Jabar Ternyata Tetapkan Siaga 1 Bencana Sejak September, Langkah Antisipasi Longsor dan Banjir
Pemerintah Provinsi Jawa Barat telah menerapkan siaga 1 bencana sejak September 2020.
Penulis: Muhamad Syarif Abdussalam | Editor: Giri
Laporan Wartawan Tribun Jabar, Muhamad Syarif Abdussalam
TRIBUNJABAR.ID, BANDUNG - Pemerintah Provinsi Jawa Barat telah menerapkan siaga 1 bencana sejak September 2020.
Penerapan tersebut merupakan langkah antisipatif Jabar saat memasuki musim hujan, mengingat selama ini sebagian besar bencana di Jabar dipicu oleh curah hujan tinggi, yakni banjir dan longsor.
Hal itu dikatakan Gubernur Jabar, Ridwan Kamil, dalam rapat bersama Menteri Koordinator (Menko) Bidang Kemaritiman dan Investasi, Luhut Binsar Pandjaitan, soal antisipasi dampak bencana di musim hujan terhadap kenaikan kasus Covid-19 via konferensi video di Gedung Pakuan, Kota Bandung, Jumat (9/10/2020).
“Sudah sebulan lalu Jabar siaga 1 karena ternyata September sudah hadir hujan.

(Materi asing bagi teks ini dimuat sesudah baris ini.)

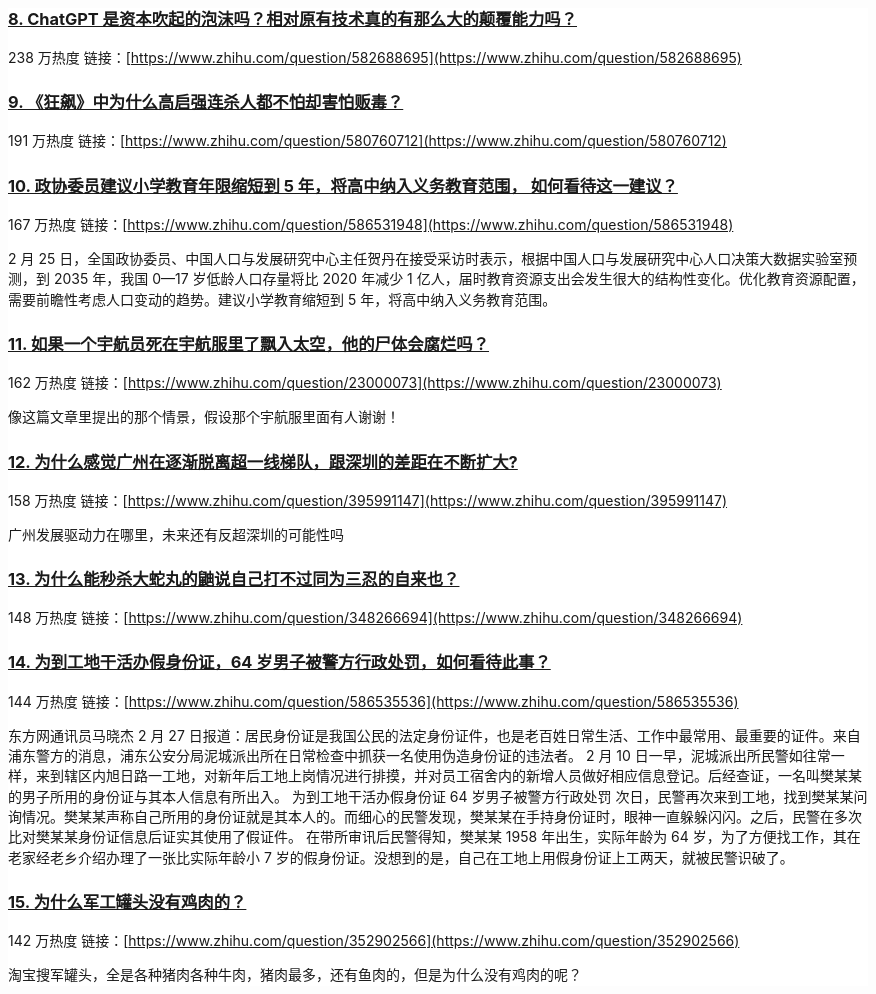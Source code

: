

### [8. ChatGPT 是资本吹起的泡沫吗？相对原有技术真的有那么大的颠覆能力吗？](https://www.zhihu.com/question/582688695)
238 万热度 链接：[https://www.zhihu.com/question/582688695](https://www.zhihu.com/question/582688695)



### [9. 《狂飙》中为什么高启强连杀人都不怕却害怕贩毒？](https://www.zhihu.com/question/580760712)
191 万热度 链接：[https://www.zhihu.com/question/580760712](https://www.zhihu.com/question/580760712)



### [10. 政协委员建议小学教育年限缩短到 5 年，将高中纳入义务教育范围， 如何看待这一建议？](https://www.zhihu.com/question/586531948)
167 万热度 链接：[https://www.zhihu.com/question/586531948](https://www.zhihu.com/question/586531948)

2 月 25 日，全国政协委员、中国人口与发展研究中心主任贺丹在接受采访时表示，根据中国人口与发展研究中心人口决策大数据实验室预测，到 2035 年，我国 0—17 岁低龄人口存量将比 2020 年减少 1 亿人，届时教育资源支出会发生很大的结构性变化。优化教育资源配置，需要前瞻性考虑人口变动的趋势。建议小学教育缩短到 5 年，将高中纳入义务教育范围。

### [11. 如果一个宇航员死在宇航服里了飘入太空，他的尸体会腐烂吗？](https://www.zhihu.com/question/23000073)
162 万热度 链接：[https://www.zhihu.com/question/23000073](https://www.zhihu.com/question/23000073)

像这篇文章里提出的那个情景，假设那个宇航服里面有人谢谢！

### [12. 为什么感觉广州在逐渐脱离超一线梯队，跟深圳的差距在不断扩大?](https://www.zhihu.com/question/395991147)
158 万热度 链接：[https://www.zhihu.com/question/395991147](https://www.zhihu.com/question/395991147)

广州发展驱动力在哪里，未来还有反超深圳的可能性吗

### [13. 为什么能秒杀大蛇丸的鼬说自己打不过同为三忍的自来也？](https://www.zhihu.com/question/348266694)
148 万热度 链接：[https://www.zhihu.com/question/348266694](https://www.zhihu.com/question/348266694)



### [14. 为到工地干活办假身份证，64 岁男子被警方行政处罚，如何看待此事？](https://www.zhihu.com/question/586535536)
144 万热度 链接：[https://www.zhihu.com/question/586535536](https://www.zhihu.com/question/586535536)

东方网通讯员马晓杰 2 月 27 日报道：居民身份证是我国公民的法定身份证件，也是老百姓日常生活、工作中最常用、最重要的证件。来自浦东警方的消息，浦东公安分局泥城派出所在日常检查中抓获一名使用伪造身份证的违法者。 2 月 10 日一早，泥城派出所民警如往常一样，来到辖区内旭日路一工地，对新年后工地上岗情况进行排摸，并对员工宿舍内的新增人员做好相应信息登记。后经查证，一名叫樊某某的男子所用的身份证与其本人信息有所出入。 为到工地干活办假身份证 64 岁男子被警方行政处罚 次日，民警再次来到工地，找到樊某某问询情况。樊某某声称自己所用的身份证就是其本人的。而细心的民警发现，樊某某在手持身份证时，眼神一直躲躲闪闪。之后，民警在多次比对樊某某身份证信息后证实其使用了假证件。 在带所审讯后民警得知，樊某某 1958 年出生，实际年龄为 64 岁，为了方便找工作，其在老家经老乡介绍办理了一张比实际年龄小 7 岁的假身份证。没想到的是，自己在工地上用假身份证上工两天，就被民警识破了。

### [15. 为什么军工罐头没有鸡肉的？](https://www.zhihu.com/question/352902566)
142 万热度 链接：[https://www.zhihu.com/question/352902566](https://www.zhihu.com/question/352902566)

淘宝搜军罐头，全是各种猪肉各种牛肉，猪肉最多，还有鱼肉的，但是为什么没有鸡肉的呢？
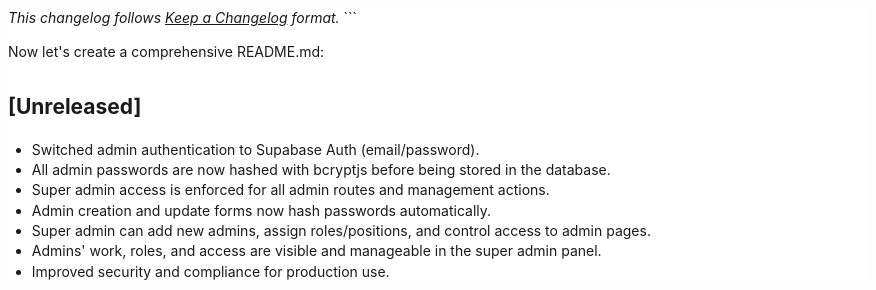 
*This changelog follows [Keep a Changelog](https://keepachangelog.com/) format.*
\`\`\`

Now let's create a comprehensive README.md:

## [Unreleased]
- Switched admin authentication to Supabase Auth (email/password).
- All admin passwords are now hashed with bcryptjs before being stored in the database.
- Super admin access is enforced for all admin routes and management actions.
- Admin creation and update forms now hash passwords automatically.
- Super admin can add new admins, assign roles/positions, and control access to admin pages.
- Admins' work, roles, and access are visible and manageable in the super admin panel.
- Improved security and compliance for production use.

Kami (Jabar) ada kejadian kebencanaan di Cianjur dan Sukabumi,” kata Ridwan Kamil, Sabtu (10/10).
Emil --sapaan Ridwan Kamil-- mengatakan, pihaknya sudah mengirim surat edaran (SE) kepada kepala daerah di 27 kabupaten/kota di Jabar.
SE tersebut berisi soal antisipasi bencana di musim hujan mengingat 60 persen bencana alam yang terjadi merupakan bencana hidrologis.
“Hidrologisnya terbagi dua untuk yang dari Jabar tengah ke utara bentuknya banjir, dan tengah ke selatan bentuknya longsor. Karena Jabar secara geografis tengah ke utara dan tengah ke selatan lahan-lahan miring,” ucapnya.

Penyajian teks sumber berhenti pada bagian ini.